## INSTRUCTIONS TO FOLLOW
What you need to produce from the material below is an exact transcription of the lines from the one with "I was also raised" through the one with "For a long time", both included, and no other line.

:: RECORDS PROVIDED

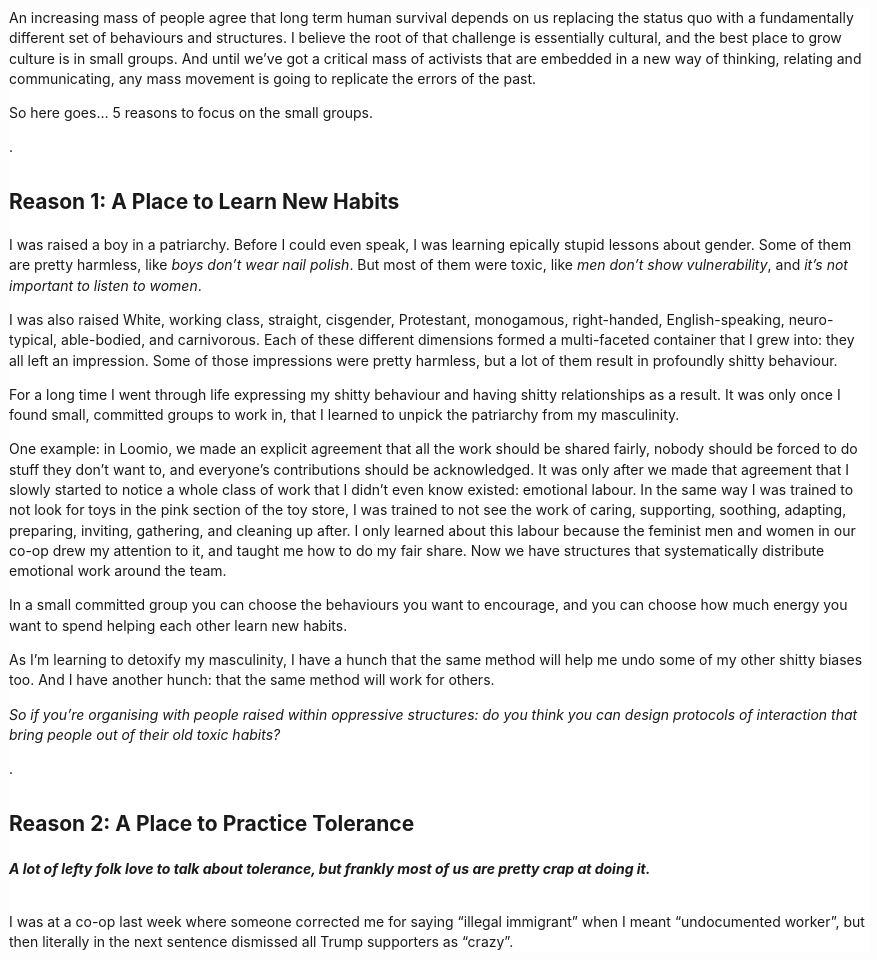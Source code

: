 An increasing mass of people agree that long term human survival depends on us replacing the status quo with a fundamentally different set of behaviours and structures. I believe the root of that challenge is essentially cultural, and the best place to grow culture is in small groups. And until we’ve got a critical mass of activists that are embedded in a new way of thinking, relating and communicating, any mass movement is going to replicate the errors of the past.

So here goes… 5 reasons to focus on the small groups.

.

## Reason 1: A Place to Learn New Habits

I was raised a boy in a patriarchy. Before I could even speak, I was learning epically stupid lessons about gender. Some of them are pretty harmless, like _boys don’t wear nail polish_. But most of them were toxic, like _men don’t show vulnerability_, and _it’s not important to listen to women_.

I was also raised White, working class, straight, cisgender, Protestant, monogamous, right-handed, English-speaking, neuro-typical, able-bodied, and carnivorous. Each of these different dimensions formed a multi-faceted container that I grew into: they all left an impression. Some of those impressions were pretty harmless, but a lot of them result in profoundly shitty behaviour.

For a long time I went through life expressing my shitty behaviour and having shitty relationships as a result. It was only once I found small, committed groups to work in, that I learned to unpick the patriarchy from my masculinity.

One example: in Loomio, we made an explicit agreement that all the work should be shared fairly, nobody should be forced to do stuff they don’t want to, and everyone’s contributions should be acknowledged. It was only after we made that agreement that I slowly started to notice a whole class of work that I didn’t even know existed: emotional labour. In the same way I was trained to not look for toys in the pink section of the toy store, I was trained to not see the work of caring, supporting, soothing, adapting, preparing, inviting, gathering, and cleaning up after. I only learned about this labour because the feminist men and women in our co-op drew my attention to it, and taught me how to do my fair share. Now we have structures that systematically distribute emotional work around the team.

In a small committed group you can choose the behaviours you want to encourage, and you can choose how much energy you want to spend helping each other learn new habits.

As I’m learning to detoxify my masculinity, I have a hunch that the same method will help me undo some of my other shitty biases too. And I have another hunch: that the same method will work for others.

_So if you’re organising with people raised within oppressive structures: do you think you can design protocols of interaction that bring people out of their old toxic habits?_

.

## Reason 2: A Place to Practice Tolerance

###### **A lot of lefty folk love to talk about tolerance, but frankly most of us are pretty crap at doing it.**

I was at a co-op last week where someone corrected me for saying “illegal immigrant” when I meant “undocumented worker”, but then literally in the next sentence dismissed all Trump supporters as “crazy”.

::::

## EXERCISE RESULT
I was also raised White, working class, straight, cisgender, Protestant, monogamous, right-handed, English-speaking, neuro-typical, able-bodied, and carnivorous. Each of these different dimensions formed a multi-faceted container that I grew into: they all left an impression. Some of those impressions were pretty harmless, but a lot of them result in profoundly shitty behaviour.

For a long time I went through life expressing my shitty behaviour and having shitty relationships as a result. It was only once I found small, committed groups to work in, that I learned to unpick the patriarchy from my masculinity.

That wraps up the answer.